** Records for the exercise follows **
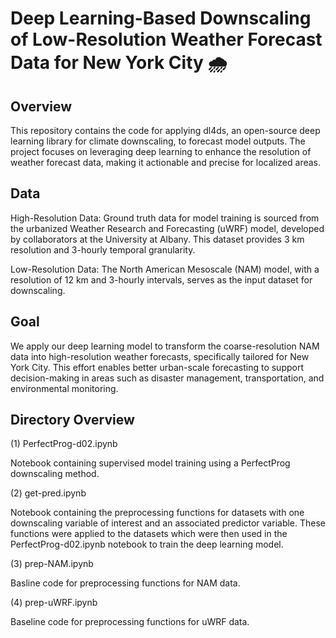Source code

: # Deep Learning-Based Downscaling of Low-Resolution Weather Forecast Data for New York City 🌧️

## Overview
This repository contains the code for applying dl4ds, an open-source deep learning library for climate downscaling, to forecast model outputs. The project focuses on leveraging deep learning to enhance the resolution of weather forecast data, making it actionable and precise for localized areas.

## Data
High-Resolution Data: Ground truth data for model training is sourced from the urbanized Weather Research and Forecasting (uWRF) model, developed by collaborators at the University at Albany. This dataset provides 3 km resolution and 3-hourly temporal granularity.

Low-Resolution Data: The North American Mesoscale (NAM) model, with a resolution of 12 km and 3-hourly intervals, serves as the input dataset for downscaling.

## Goal

We apply our deep learning model to transform the coarse-resolution NAM data into high-resolution weather forecasts, specifically tailored for New York City. This effort enables better urban-scale forecasting to support decision-making in areas such as disaster management, transportation, and environmental monitoring.

## Directory Overview

(1) PerfectProg-d02.ipynb

Notebook containing supervised model training using a PerfectProg downscaling method.

(2) get-pred.ipynb

Notebook containing the preprocessing functions for datasets with one downscaling variable of interest and an associated predictor variable. These functions were applied to the datasets which were then used in the PerfectProg-d02.ipynb notebook to train the deep learning model.

(3) prep-NAM.ipynb

Basline code for preprocessing functions for NAM data.

(4) prep-uWRF.ipynb

Baseline code for preprocessing functions for uWRF data.
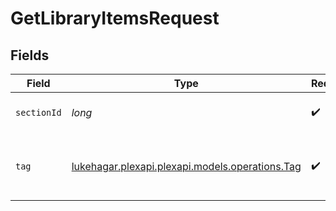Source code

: # GetLibraryItemsRequest


## Fields

| Field                                                                             | Type                                                                              | Required                                                                          | Description                                                                       |
| --------------------------------------------------------------------------------- | --------------------------------------------------------------------------------- | --------------------------------------------------------------------------------- | --------------------------------------------------------------------------------- |
| `sectionId`                                                                       | *long*                                                                            | :heavy_check_mark:                                                                | the Id of the library to query                                                    |
| `tag`                                                                             | [lukehagar.plexapi.plexapi.models.operations.Tag](../../models/operations/Tag.md) | :heavy_check_mark:                                                                | A key representing a specific tag within the section.                             |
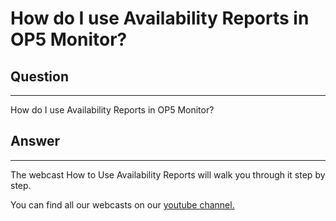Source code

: # How do I use Availability Reports in OP5 Monitor?

## Question

* * * * *

How do I use Availability Reports in OP5 Monitor?

## Answer

* * * * *

The webcast How to Use Availability Reports will walk you through it step by step.

You can find all our webcasts on our [youtube channel.](http://www.youtube.com/user/op5video)

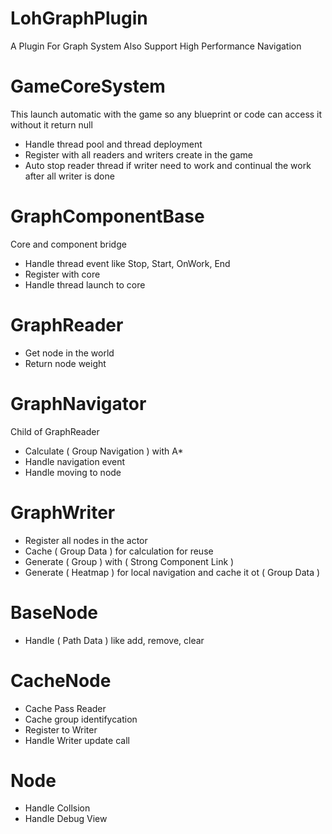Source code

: # LohGraphPlugin
A Plugin For Graph System Also Support High Performance Navigation

# GameCoreSystem
This launch automatic with the game so any blueprint or code can access it without it return null
- Handle thread pool and thread deployment
- Register with all readers and writers create in the game
- Auto stop reader thread if writer need to work and continual the work after all writer is done

# GraphComponentBase
Core and component bridge
- Handle thread event like Stop, Start, OnWork, End
- Register with core
- Handle thread launch to core

# GraphReader
- Get node in the world
- Return node weight

# GraphNavigator
Child of GraphReader
- Calculate ( Group Navigation ) with A*
- Handle navigation event
- Handle moving to node

# GraphWriter
- Register all nodes in the actor
- Cache ( Group Data ) for calculation for reuse
- Generate ( Group ) with ( Strong Component Link )
- Generate ( Heatmap ) for local navigation and cache it ot ( Group Data )

# BaseNode
- Handle ( Path Data ) like add, remove, clear

# CacheNode
- Cache Pass Reader 
- Cache group identifycation
- Register to Writer
- Handle Writer update call

# Node
- Handle Collsion
- Handle Debug View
** End of Records for the exercise **
» What you are asked to do
What you return must be the entries above, exactly as they appear, without any pictures.

» Solution
Source code

: # Deep Learning-Based Downscaling of Low-Resolution Weather Forecast Data for New York City 🌧️

## Overview
This repository contains the code for applying dl4ds, an open-source deep learning library for climate downscaling, to forecast model outputs. The project focuses on leveraging deep learning to enhance the resolution of weather forecast data, making it actionable and precise for localized areas.

## Data
High-Resolution Data: Ground truth data for model training is sourced from the urbanized Weather Research and Forecasting (uWRF) model, developed by collaborators at the University at Albany. This dataset provides 3 km resolution and 3-hourly temporal granularity.

Low-Resolution Data: The North American Mesoscale (NAM) model, with a resolution of 12 km and 3-hourly intervals, serves as the input dataset for downscaling.

## Goal

We apply our deep learning model to transform the coarse-resolution NAM data into high-resolution weather forecasts, specifically tailored for New York City. This effort enables better urban-scale forecasting to support decision-making in areas such as disaster management, transportation, and environmental monitoring.

## Directory Overview

(1) PerfectProg-d02.ipynb

Notebook containing supervised model training using a PerfectProg downscaling method.

(2) get-pred.ipynb

Notebook containing the preprocessing functions for datasets with one downscaling variable of interest and an associated predictor variable. These functions were applied to the datasets which were then used in the PerfectProg-d02.ipynb notebook to train the deep learning model.

(3) prep-NAM.ipynb

Basline code for preprocessing functions for NAM data.

(4) prep-uWRF.ipynb

Baseline code for preprocessing functions for uWRF data.
Source code

: # GetLibraryItemsRequest


## Fields

| Field                                                                             | Type                                                                              | Required                                                                          | Description                                                                       |
| --------------------------------------------------------------------------------- | --------------------------------------------------------------------------------- | --------------------------------------------------------------------------------- | --------------------------------------------------------------------------------- |
| `sectionId`                                                                       | *long*                                                                            | :heavy_check_mark:                                                                | the Id of the library to query                                                    |
| `tag`                                                                             | [lukehagar.plexapi.plexapi.models.operations.Tag](../../models/operations/Tag.md) | :heavy_check_mark:                                                                | A key representing a specific tag within the section.                             |
Source code

: # How do I use Availability Reports in OP5 Monitor?

## Question

* * * * *

How do I use Availability Reports in OP5 Monitor?

## Answer

* * * * *

The webcast How to Use Availability Reports will walk you through it step by step.

You can find all our webcasts on our [youtube channel.](http://www.youtube.com/user/op5video)

Source code

: # LohGraphPlugin
A Plugin For Graph System Also Support High Performance Navigation

# GameCoreSystem
This launch automatic with the game so any blueprint or code can access it without it return null
- Handle thread pool and thread deployment
- Register with all readers and writers create in the game
- Auto stop reader thread if writer need to work and continual the work after all writer is done

# GraphComponentBase
Core and component bridge
- Handle thread event like Stop, Start, OnWork, End
- Register with core
- Handle thread launch to core

# GraphReader
- Get node in the world
- Return node weight

# GraphNavigator
Child of GraphReader
- Calculate ( Group Navigation ) with A*
- Handle navigation event
- Handle moving to node

# GraphWriter
- Register all nodes in the actor
- Cache ( Group Data ) for calculation for reuse
- Generate ( Group ) with ( Strong Component Link )
- Generate ( Heatmap ) for local navigation and cache it ot ( Group Data )

# BaseNode
- Handle ( Path Data ) like add, remove, clear

# CacheNode
- Cache Pass Reader 
- Cache group identifycation
- Register to Writer
- Handle Writer update call

# Node
- Handle Collsion
- Handle Debug View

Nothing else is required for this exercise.